Q: What’s going well for you right now?

A: The Global Construction book is expanding into other states aside from Texas, and our customer base is growing. Lots of good things have come out of our reputation, and our phone is starting to ring more due to the good work that we’ve done for a long time. People who are calling us seem to already understand who we are. We’re getting referrals from folks that we haven’t met before, but they’ve heard about us through our industry partners. Aside from that, we’re still knocking on doors and announcing who we are and who we work with – we’re enjoying some credibility with people that we meet.

Q: What’s one piece of advice you’d give yourself 10 years ago?

A: Figure out how to discern between accounts that are actively wanting  to work with you, versus people that are just wasting your time. The Blueprint teaches: “How can we get to the next ‘yes’?” If they are going to say no, let’s get there quickly so we can move on to the next prospect. Don’t be afraid to walk away instead of wasting your time.

Early in my career, I was willing to do anything and everything I could when trying to make a sale. There was a lot of wasted time, and a lot of people that you try to help whom you realize never had an intention of working with you. So, if I could give myself advice,  it would be to figure out how to get to the next “yes” efficiently.

Q: What have been some growing pains for you when building your book of business? 

A: The hardest part has been figuring out how to effectively prospect. The whole idea of sitting down and dialing for dollars will quickly burn anybody out. So, how do we prospect effectively and do it in a manner that’s fun and successful? Because just dialing random general businesses or a list of prospects is tough.

Recently I was traveling to west Texas. There’s a little town out there, Mineral Wells, and I noticed three cranes were sitting in a parking lot. I just pulled over, walked in, announced who I was, and handed them my card. The owner wasn’t there at the time, but later that day they sent me an email and said, “Hey, we got your card. We do want to talk to you.” Just a quick example of prospecting with a purpose and doing activities with a higher hit ratio.

We also like to send these expensive knives to targeted prospects which grabs their attention. These knives are bone, and they’re custom engraved with the prospect’s logo hand-painted on the handle. We’re only sending that out to the most qualified prospects because we know they would be a great fit to work with us. So in summary, I would say the hardest part is figuring out how to prospect and not waste your time.

Q: How is your relationship with construction clients different from the average commercial client?
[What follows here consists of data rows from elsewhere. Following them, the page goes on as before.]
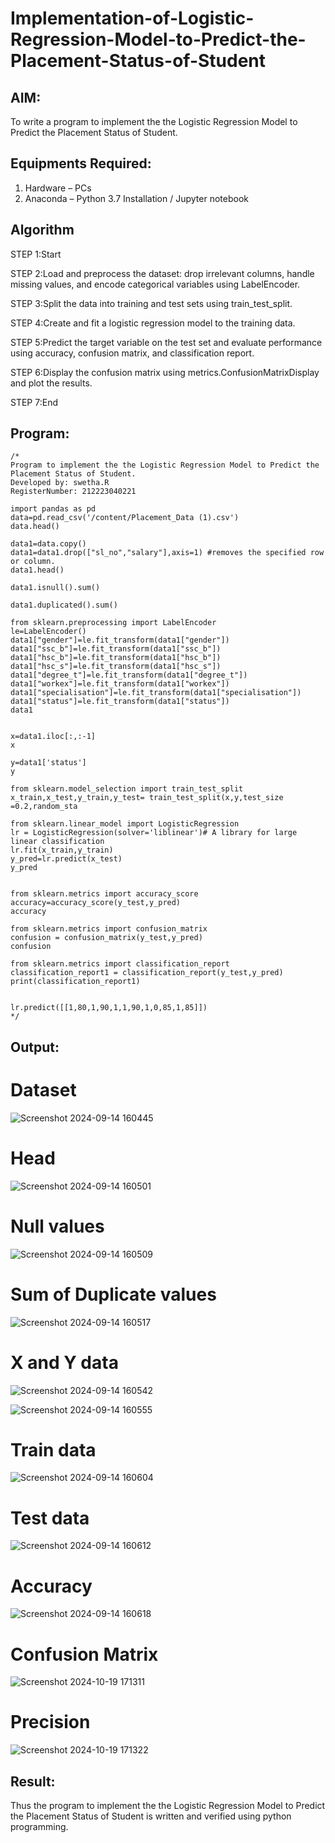 # Implementation-of-Logistic-Regression-Model-to-Predict-the-Placement-Status-of-Student

## AIM:
To write a program to implement the the Logistic Regression Model to Predict the Placement Status of Student.

## Equipments Required:
1. Hardware – PCs
2. Anaconda – Python 3.7 Installation / Jupyter notebook

## Algorithm

STEP 1:Start

STEP 2:Load and preprocess the dataset: drop irrelevant columns, handle missing values, and encode categorical variables using LabelEncoder.

STEP 3:Split the data into training and test sets using train_test_split.

STEP 4:Create and fit a logistic regression model to the training data.

STEP 5:Predict the target variable on the test set and evaluate performance using accuracy, confusion matrix, and classification report.

STEP 6:Display the confusion matrix using metrics.ConfusionMatrixDisplay and plot the results.

STEP 7:End

## Program:
```
/*
Program to implement the the Logistic Regression Model to Predict the Placement Status of Student.
Developed by: swetha.R
RegisterNumber: 212223040221

import pandas as pd
data=pd.read_csv('/content/Placement_Data (1).csv')
data.head()

data1=data.copy()
data1=data1.drop(["sl_no","salary"],axis=1) #removes the specified row or column.
data1.head()

data1.isnull().sum()

data1.duplicated().sum()

from sklearn.preprocessing import LabelEncoder
le=LabelEncoder()
data1["gender"]=le.fit_transform(data1["gender"])
data1["ssc_b"]=le.fit_transform(data1["ssc_b"])
data1["hsc_b"]=le.fit_transform(data1["hsc_b"])
data1["hsc_s"]=le.fit_transform(data1["hsc_s"])
data1["degree_t"]=le.fit_transform(data1["degree_t"])
data1["workex"]=le.fit_transform(data1["workex"])
data1["specialisation"]=le.fit_transform(data1["specialisation"])
data1["status"]=le.fit_transform(data1["status"])
data1


x=data1.iloc[:,:-1]
x

y=data1['status']
y

from sklearn.model_selection import train_test_split
x_train,x_test,y_train,y_test= train_test_split(x,y,test_size =0.2,random_sta

from sklearn.linear_model import LogisticRegression
lr = LogisticRegression(solver='liblinear')# A library for large linear classification
lr.fit(x_train,y_train)
y_pred=lr.predict(x_test)
y_pred


from sklearn.metrics import accuracy_score
accuracy=accuracy_score(y_test,y_pred)
accuracy

from sklearn.metrics import confusion_matrix
confusion = confusion_matrix(y_test,y_pred)
confusion

from sklearn.metrics import classification_report
classification_report1 = classification_report(y_test,y_pred)
print(classification_report1)


lr.predict([[1,80,1,90,1,1,90,1,0,85,1,85]])
*/
```

## Output:

# Dataset

![Screenshot 2024-09-14 160445](https://github.com/user-attachments/assets/058681b1-bb75-412f-b01d-701362346bdc)

# Head

![Screenshot 2024-09-14 160501](https://github.com/user-attachments/assets/d68d5c04-06c5-4e8f-8216-adc1c28eb18b)

# Null values

![Screenshot 2024-09-14 160509](https://github.com/user-attachments/assets/e436b60c-e51a-4132-8081-de1769faefae)

# Sum of Duplicate values

![Screenshot 2024-09-14 160517](https://github.com/user-attachments/assets/7373e66c-3351-4a2b-922b-bc3a345440d4)

# X and Y data

![Screenshot 2024-09-14 160542](https://github.com/user-attachments/assets/28bd8242-7e7c-4b64-b666-ac9e8346a8b0)

![Screenshot 2024-09-14 160555](https://github.com/user-attachments/assets/c278e919-56fd-468f-9dac-5ced028d5dd0)

# Train data

![Screenshot 2024-09-14 160604](https://github.com/user-attachments/assets/163ae553-8d6a-4389-84e5-c11e27aab4e0)

# Test data

![Screenshot 2024-09-14 160612](https://github.com/user-attachments/assets/eb53d7db-ad1e-4ac1-a6be-c8a667447d7f)

# Accuracy

![Screenshot 2024-09-14 160618](https://github.com/user-attachments/assets/b9bec65b-d38f-4c2c-8b9e-e65ab8dc8e38)

# Confusion Matrix

![Screenshot 2024-10-19 171311](https://github.com/user-attachments/assets/9cf68af0-674a-4067-96f2-fc83fd61a945)

# Precision

![Screenshot 2024-10-19 171322](https://github.com/user-attachments/assets/d4be70ab-a87b-4eb1-a9d5-6726665b29b2)


## Result:
Thus the program to implement the the Logistic Regression Model to Predict the Placement Status of Student is written and verified using python programming.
A: I have a handful of accounts that are just average middle-market commercial accounts that have nothing to do with construction, and I enjoy a close relationship with them. But obviously, the majority of what I do is heavy construction. Those guys are cut from the same cloth I am, and we have a great time but, that’s not to say that I treat them any better or worse than just a normal commercial account that has nothing to do with construction. I wrote a few of those non-construction commercial accounts early on, and I still have a few of them.

Q: What are you most excited about right now?
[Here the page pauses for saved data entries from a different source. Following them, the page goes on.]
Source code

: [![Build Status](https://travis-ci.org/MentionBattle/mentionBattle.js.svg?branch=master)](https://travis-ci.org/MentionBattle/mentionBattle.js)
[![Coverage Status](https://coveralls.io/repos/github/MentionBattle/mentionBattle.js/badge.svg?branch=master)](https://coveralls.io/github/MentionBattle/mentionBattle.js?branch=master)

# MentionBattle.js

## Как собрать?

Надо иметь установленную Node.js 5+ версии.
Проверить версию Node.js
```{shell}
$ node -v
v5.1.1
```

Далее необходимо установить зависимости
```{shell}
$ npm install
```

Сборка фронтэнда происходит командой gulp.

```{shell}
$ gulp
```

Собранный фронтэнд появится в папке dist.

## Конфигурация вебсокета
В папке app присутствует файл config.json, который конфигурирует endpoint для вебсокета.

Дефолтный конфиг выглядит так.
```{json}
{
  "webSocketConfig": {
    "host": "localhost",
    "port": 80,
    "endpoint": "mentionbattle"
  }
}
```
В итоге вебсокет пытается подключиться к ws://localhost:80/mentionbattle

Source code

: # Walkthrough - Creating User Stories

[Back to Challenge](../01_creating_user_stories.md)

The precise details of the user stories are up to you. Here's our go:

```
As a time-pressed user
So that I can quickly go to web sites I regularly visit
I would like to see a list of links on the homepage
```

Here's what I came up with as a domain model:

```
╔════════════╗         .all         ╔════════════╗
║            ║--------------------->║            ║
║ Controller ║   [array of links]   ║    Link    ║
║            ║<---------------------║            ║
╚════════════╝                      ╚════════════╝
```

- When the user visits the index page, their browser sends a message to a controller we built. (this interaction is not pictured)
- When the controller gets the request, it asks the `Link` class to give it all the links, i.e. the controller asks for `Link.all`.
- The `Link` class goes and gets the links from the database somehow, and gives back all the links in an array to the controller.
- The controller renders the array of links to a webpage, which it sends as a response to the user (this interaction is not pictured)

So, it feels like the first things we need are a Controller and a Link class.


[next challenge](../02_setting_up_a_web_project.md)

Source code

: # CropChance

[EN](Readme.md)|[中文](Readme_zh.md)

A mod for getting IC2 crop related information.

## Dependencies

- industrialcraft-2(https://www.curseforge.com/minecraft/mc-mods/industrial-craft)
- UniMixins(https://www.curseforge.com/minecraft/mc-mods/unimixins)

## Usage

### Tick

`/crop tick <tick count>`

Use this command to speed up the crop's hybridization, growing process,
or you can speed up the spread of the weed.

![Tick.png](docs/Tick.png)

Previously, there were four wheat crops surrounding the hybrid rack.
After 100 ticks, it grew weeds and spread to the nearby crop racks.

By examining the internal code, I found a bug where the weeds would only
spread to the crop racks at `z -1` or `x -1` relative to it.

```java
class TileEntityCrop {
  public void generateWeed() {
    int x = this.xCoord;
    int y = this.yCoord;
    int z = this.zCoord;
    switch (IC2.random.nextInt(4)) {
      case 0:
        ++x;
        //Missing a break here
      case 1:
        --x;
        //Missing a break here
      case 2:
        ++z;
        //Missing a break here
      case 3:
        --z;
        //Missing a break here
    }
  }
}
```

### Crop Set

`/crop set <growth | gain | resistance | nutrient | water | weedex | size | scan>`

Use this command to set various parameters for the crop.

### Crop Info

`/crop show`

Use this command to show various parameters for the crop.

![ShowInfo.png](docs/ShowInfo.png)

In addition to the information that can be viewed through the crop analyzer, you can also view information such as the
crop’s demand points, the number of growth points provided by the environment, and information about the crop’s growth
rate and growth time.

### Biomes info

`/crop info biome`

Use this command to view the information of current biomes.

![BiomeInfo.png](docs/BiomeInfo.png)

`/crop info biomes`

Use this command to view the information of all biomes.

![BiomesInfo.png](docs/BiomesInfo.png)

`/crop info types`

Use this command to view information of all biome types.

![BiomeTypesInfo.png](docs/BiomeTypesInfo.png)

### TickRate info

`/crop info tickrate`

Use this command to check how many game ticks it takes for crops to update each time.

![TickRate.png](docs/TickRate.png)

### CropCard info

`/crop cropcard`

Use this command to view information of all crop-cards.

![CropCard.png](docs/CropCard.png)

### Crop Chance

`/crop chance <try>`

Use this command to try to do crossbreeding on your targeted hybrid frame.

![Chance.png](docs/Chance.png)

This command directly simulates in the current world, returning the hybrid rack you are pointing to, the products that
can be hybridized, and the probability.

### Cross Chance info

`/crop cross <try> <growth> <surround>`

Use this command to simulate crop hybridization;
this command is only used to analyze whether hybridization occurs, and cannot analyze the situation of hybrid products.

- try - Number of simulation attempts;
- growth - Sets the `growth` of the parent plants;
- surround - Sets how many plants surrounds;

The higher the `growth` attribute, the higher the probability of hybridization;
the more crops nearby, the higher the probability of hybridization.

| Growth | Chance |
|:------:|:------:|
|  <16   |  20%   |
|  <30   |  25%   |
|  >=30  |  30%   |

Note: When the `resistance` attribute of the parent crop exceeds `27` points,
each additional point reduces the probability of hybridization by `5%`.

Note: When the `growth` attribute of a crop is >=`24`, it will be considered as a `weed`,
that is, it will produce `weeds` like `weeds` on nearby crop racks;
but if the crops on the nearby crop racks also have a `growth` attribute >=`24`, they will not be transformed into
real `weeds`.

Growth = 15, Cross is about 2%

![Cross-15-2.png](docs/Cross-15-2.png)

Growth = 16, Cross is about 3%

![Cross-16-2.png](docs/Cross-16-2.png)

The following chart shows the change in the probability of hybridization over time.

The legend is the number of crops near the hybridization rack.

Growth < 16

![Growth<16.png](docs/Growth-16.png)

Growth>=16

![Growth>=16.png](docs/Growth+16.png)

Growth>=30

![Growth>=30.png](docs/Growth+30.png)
A: I’m most excited about seeing our heavy construction book grow geographically. That’s what I’ve been wanting to see. We have an awesome reputation and a strong presence in Texas, and we’re the premier group for this part of the country. I know we can do that for more people and more places, and that’s traditionally something we haven’t done in the past. Recently, Arthur wrote an account in northern Oklahoma and then we wrote another one in Kansas, and we’ve gotten one in Colorado. I’d like to see us move into Louisiana, Arkansas, and New Mexico, and really start to grow regionally, and then ultimately nationally. I’d like to have accounts all across the country. So that’s what I’m most excited about, is seeing this happen, and working towards expanding our footprint which has been really fun to do.